■ TASK ITEM:
Using the data below, copy every line that contains the word "still".

Saved entries:
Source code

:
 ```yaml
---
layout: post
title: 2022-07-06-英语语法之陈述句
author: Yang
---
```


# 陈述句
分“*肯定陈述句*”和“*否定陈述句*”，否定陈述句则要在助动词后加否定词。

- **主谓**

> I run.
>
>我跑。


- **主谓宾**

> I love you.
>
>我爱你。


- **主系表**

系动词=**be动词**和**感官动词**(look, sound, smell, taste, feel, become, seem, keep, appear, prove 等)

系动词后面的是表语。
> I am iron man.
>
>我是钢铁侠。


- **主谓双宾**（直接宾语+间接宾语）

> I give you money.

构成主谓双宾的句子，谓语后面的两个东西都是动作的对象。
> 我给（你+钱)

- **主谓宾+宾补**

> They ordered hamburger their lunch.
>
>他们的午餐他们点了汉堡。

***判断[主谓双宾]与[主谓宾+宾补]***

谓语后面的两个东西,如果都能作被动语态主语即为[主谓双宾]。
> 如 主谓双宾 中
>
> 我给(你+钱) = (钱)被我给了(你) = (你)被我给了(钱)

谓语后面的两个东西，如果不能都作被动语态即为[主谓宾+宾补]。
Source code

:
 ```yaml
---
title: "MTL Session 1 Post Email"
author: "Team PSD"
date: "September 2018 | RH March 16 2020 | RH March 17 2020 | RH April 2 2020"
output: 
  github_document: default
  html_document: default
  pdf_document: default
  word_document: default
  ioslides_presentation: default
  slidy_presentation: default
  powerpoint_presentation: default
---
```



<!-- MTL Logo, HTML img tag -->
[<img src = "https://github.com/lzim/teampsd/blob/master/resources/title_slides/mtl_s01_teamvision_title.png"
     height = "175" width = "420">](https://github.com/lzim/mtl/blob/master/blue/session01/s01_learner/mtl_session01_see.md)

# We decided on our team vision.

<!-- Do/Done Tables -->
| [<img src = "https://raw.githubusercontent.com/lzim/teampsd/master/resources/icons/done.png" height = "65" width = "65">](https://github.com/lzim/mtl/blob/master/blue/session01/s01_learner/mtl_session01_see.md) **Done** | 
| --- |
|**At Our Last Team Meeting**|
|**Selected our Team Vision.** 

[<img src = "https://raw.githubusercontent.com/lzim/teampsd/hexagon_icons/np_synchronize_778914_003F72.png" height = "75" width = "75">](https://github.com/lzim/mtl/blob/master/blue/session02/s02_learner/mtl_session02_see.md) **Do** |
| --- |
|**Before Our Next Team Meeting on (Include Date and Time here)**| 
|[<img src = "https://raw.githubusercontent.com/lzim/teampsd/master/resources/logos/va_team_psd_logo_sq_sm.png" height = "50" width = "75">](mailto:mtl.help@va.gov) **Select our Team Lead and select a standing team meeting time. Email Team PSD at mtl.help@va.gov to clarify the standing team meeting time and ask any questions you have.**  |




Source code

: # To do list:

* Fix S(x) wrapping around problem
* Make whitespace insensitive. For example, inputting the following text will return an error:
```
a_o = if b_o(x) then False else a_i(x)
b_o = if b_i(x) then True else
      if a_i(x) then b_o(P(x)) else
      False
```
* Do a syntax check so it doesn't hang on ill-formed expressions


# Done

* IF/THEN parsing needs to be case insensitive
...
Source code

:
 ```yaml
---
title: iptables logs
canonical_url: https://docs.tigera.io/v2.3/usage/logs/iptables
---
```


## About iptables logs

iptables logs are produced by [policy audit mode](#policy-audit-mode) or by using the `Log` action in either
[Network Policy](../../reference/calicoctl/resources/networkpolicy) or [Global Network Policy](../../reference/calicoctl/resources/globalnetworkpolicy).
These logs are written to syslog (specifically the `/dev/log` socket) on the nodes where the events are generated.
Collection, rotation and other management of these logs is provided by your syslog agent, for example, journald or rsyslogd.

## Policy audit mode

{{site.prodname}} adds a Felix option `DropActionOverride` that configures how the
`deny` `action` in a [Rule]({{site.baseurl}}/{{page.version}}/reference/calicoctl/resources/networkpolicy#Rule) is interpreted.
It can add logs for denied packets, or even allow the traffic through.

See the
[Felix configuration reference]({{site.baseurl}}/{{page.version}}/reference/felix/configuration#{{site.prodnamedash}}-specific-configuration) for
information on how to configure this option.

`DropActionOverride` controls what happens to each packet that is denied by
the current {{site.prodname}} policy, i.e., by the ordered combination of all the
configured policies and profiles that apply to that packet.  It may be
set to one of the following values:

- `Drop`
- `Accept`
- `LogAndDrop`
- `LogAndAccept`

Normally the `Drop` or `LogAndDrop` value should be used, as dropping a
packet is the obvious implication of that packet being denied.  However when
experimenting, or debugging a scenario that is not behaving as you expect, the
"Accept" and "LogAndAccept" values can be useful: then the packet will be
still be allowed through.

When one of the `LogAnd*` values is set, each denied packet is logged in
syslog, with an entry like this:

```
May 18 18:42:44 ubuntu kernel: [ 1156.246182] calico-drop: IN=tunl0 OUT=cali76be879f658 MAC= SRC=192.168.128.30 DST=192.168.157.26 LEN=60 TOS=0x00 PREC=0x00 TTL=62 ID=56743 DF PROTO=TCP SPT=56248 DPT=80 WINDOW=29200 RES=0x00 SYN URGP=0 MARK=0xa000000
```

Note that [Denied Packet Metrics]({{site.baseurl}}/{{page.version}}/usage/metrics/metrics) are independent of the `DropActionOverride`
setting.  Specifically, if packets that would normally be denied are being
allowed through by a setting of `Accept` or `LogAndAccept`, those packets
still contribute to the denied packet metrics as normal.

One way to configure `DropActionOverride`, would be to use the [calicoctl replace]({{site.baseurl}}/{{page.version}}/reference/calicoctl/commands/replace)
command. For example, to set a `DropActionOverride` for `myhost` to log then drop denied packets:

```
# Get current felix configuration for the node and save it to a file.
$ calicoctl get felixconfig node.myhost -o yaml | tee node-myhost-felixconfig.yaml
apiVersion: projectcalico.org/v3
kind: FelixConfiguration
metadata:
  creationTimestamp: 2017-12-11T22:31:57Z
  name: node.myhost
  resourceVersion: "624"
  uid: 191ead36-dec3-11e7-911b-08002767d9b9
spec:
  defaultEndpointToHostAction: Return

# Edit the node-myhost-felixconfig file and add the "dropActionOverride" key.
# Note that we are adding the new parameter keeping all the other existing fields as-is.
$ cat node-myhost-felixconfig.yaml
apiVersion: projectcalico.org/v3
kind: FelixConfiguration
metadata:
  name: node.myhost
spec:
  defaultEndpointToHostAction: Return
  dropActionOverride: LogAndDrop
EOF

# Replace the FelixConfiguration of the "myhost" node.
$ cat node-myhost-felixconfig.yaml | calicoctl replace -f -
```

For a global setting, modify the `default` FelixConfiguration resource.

■ OUTPUT FOR THIS TASK:
still be allowed through.
still contribute to the denied packet metrics as normal.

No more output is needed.